If your lucky and most of come from the popular blogs, then just set off the caching after a certain amount of views per day like you said.
Also it would be interesting to know how many people think the friends and friends of are an important part of tabulas. They seem like the big problem to me.
vlad (guest)
roy
so in the logic it could store how often that page is requested per time frame; if it exceeds a certain amount, it can use the RSS feed to generate that page.
tabulas
There's some misconception that handling data from databases is "slow." This is only true if you don't have optimizied queries. Go try running apachebench on drawing data out from DB from parsing a flat file in PHP... it's almost negligible.
But if I were to "cache" the entries, I would have to cache each entry as a separate file. And imagine on each page if PHP had to load up, parse 8 files+ and then display them.

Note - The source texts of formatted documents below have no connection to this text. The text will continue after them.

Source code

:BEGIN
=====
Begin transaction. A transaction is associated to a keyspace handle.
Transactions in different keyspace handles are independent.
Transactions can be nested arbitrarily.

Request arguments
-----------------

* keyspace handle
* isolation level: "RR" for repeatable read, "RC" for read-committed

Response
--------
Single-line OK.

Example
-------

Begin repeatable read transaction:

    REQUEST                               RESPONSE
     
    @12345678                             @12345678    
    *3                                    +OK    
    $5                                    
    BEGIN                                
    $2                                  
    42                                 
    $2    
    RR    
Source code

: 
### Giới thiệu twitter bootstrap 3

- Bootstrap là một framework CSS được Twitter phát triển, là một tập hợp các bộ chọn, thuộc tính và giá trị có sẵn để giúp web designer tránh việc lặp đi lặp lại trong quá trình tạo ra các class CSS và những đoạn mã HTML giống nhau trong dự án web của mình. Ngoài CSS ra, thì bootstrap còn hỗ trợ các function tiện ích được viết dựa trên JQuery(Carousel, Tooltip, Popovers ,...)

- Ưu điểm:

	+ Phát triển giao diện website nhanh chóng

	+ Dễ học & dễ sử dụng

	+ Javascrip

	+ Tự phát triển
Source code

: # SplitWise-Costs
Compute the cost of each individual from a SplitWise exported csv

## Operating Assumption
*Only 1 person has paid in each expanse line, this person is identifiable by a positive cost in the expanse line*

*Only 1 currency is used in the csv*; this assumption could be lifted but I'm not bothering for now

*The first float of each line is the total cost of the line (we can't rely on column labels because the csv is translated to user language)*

I do cache certain things on the site (the front page for example), but caching on a per-entry basis would be counterproductive and would actually be adverse to the performance of the site...
Caching does work on a small scale, but on a large site like this, it doesnt scale very much.
I mean, if this were true, why don't we all go back to Perl and flat text files ;)
vlad (guest)
something like this.
roy
You're moving the load off of the CPU/memory onto the hard drive (now the hard drive has to spin up for every entry).
I did consider caching the data, but it's not just worth it in terms of efficiency (like the hard drive spinning up) as well as the convenience of having to store the data somewhere.